# [Problem description]
Which lines of the entries contain the word "data"? Please list them.

--------------------

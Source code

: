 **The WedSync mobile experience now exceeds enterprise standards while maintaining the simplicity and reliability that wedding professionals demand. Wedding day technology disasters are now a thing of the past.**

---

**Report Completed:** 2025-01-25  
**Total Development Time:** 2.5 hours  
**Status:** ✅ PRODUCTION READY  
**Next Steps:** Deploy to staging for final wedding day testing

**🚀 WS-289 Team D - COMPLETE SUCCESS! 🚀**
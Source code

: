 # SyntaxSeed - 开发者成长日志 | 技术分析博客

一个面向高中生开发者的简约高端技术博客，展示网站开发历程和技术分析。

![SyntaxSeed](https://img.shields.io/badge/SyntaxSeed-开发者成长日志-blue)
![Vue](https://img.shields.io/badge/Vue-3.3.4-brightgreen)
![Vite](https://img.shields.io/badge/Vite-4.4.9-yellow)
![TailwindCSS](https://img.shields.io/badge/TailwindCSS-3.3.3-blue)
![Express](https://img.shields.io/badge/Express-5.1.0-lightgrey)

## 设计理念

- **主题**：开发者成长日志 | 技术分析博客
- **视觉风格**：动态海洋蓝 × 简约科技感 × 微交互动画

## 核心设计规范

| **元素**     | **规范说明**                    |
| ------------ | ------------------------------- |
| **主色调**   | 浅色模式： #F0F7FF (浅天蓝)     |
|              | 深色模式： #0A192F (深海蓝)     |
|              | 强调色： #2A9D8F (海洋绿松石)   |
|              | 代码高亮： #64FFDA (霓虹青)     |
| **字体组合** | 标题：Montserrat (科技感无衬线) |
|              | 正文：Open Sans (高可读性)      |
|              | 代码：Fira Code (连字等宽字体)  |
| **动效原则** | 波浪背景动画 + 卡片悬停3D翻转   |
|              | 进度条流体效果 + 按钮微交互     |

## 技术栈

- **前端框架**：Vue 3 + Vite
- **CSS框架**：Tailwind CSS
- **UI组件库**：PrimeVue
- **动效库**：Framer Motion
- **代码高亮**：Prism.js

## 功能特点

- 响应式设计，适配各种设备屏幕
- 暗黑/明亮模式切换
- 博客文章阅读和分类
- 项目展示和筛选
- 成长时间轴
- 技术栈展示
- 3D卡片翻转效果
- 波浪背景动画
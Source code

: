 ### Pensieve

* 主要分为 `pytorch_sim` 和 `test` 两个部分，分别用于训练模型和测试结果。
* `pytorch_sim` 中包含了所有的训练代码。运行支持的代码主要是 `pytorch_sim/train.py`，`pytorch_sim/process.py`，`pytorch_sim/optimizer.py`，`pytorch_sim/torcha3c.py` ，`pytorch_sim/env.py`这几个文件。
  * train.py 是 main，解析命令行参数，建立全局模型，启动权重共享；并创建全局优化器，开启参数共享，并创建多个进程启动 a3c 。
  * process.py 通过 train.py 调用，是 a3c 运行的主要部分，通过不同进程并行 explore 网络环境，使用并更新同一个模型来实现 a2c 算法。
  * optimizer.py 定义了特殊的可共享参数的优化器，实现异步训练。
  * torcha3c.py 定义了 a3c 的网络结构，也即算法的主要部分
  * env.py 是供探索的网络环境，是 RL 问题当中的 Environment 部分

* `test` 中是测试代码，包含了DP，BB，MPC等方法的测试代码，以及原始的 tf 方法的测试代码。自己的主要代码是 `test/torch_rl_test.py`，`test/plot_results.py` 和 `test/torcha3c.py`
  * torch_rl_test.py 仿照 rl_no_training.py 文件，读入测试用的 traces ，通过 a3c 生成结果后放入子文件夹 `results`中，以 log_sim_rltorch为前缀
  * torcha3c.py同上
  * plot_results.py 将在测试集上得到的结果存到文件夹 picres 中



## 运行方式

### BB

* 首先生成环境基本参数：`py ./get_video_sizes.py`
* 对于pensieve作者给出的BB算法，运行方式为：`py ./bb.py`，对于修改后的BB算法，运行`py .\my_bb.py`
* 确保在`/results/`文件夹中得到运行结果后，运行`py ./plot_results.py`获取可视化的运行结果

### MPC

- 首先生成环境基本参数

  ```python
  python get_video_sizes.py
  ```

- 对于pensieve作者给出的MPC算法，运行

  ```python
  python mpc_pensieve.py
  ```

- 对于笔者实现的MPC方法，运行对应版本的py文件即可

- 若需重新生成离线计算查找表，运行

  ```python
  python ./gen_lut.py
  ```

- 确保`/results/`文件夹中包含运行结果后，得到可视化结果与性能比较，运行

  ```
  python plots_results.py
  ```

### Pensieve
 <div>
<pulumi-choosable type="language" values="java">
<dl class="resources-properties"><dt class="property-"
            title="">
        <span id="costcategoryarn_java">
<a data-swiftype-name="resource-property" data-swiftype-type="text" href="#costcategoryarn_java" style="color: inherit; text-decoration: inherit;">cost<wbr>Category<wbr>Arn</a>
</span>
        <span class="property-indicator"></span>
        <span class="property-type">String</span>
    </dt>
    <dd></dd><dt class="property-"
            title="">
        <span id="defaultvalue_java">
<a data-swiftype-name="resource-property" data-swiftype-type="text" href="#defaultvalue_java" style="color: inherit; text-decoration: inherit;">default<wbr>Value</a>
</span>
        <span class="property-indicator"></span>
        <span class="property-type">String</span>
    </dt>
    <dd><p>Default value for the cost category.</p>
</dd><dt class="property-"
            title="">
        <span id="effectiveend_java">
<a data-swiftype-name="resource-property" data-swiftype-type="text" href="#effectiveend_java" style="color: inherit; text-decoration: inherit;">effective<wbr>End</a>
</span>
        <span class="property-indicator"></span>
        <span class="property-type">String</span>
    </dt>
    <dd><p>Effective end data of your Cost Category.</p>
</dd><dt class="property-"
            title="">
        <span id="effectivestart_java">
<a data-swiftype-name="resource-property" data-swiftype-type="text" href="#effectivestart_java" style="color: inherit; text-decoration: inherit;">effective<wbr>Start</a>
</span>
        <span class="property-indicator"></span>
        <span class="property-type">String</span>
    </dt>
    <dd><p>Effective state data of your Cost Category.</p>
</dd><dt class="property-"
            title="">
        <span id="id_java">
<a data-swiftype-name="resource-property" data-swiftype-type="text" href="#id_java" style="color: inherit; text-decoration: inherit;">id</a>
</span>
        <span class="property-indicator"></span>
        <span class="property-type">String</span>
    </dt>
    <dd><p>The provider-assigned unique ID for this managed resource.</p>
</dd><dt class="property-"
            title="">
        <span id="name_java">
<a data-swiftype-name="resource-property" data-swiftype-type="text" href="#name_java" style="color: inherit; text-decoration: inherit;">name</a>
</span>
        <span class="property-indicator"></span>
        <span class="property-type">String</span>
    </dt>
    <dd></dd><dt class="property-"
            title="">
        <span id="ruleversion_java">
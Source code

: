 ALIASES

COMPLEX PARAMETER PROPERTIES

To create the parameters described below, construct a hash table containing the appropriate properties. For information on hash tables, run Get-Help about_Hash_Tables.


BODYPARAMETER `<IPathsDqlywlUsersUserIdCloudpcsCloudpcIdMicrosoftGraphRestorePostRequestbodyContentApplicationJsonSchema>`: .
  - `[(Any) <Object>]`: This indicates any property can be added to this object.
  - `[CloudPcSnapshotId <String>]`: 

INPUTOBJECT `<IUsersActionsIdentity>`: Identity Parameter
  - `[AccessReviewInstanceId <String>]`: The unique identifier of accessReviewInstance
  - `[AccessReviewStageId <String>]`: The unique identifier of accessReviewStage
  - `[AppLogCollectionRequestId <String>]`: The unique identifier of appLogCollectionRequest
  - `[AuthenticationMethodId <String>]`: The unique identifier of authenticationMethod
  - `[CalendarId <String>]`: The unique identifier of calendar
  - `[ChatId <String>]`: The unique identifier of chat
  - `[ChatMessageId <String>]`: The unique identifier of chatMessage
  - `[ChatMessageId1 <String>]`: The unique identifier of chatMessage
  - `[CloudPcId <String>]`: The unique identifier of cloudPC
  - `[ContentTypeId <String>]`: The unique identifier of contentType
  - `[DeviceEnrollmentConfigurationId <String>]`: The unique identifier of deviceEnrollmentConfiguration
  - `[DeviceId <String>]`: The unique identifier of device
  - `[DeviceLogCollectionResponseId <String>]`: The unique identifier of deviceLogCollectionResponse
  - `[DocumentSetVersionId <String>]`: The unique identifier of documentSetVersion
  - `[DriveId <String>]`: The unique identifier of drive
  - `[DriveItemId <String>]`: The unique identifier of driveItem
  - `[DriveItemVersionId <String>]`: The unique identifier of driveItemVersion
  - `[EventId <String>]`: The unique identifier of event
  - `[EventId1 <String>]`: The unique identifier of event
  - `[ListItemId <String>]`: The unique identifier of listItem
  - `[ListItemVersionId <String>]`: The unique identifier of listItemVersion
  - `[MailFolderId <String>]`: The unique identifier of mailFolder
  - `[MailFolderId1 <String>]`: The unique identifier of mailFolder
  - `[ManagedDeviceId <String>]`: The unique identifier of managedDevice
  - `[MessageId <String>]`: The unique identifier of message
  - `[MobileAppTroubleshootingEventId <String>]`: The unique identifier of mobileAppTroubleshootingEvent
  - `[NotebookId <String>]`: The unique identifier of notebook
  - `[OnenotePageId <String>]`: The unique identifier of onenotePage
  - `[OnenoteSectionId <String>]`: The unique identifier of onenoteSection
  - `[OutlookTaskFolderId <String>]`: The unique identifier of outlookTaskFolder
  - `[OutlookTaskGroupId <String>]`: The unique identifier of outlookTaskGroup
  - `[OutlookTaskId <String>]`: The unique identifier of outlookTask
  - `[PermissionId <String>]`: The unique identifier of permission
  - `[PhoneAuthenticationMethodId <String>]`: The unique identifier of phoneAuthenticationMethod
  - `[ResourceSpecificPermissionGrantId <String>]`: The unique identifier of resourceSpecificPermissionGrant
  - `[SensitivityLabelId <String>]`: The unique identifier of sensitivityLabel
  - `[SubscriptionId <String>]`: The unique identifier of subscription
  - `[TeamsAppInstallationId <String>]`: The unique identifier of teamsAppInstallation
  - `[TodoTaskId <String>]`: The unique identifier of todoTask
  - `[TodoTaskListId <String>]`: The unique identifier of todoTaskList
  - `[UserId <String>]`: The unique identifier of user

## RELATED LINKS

--------------------

# [Answer to this problem]
<a data-swiftype-name="resource-property" data-swiftype-type="text" href="#costcategoryarn_java" style="color: inherit; text-decoration: inherit;">cost<wbr>Category<wbr>Arn</a>
<a data-swiftype-name="resource-property" data-swiftype-type="text" href="#defaultvalue_java" style="color: inherit; text-decoration: inherit;">default<wbr>Value</a>
<a data-swiftype-name="resource-property" data-swiftype-type="text" href="#effectiveend_java" style="color: inherit; text-decoration: inherit;">effective<wbr>End</a>
    <dd><p>Effective end data of your Cost Category.</p>
<a data-swiftype-name="resource-property" data-swiftype-type="text" href="#effectivestart_java" style="color: inherit; text-decoration: inherit;">effective<wbr>Start</a>
    <dd><p>Effective state data of your Cost Category.</p>
<a data-swiftype-name="resource-property" data-swiftype-type="text" href="#id_java" style="color: inherit; text-decoration: inherit;">id</a>
<a data-swiftype-name="resource-property" data-swiftype-type="text" href="#name_java" style="color: inherit; text-decoration: inherit;">name</a>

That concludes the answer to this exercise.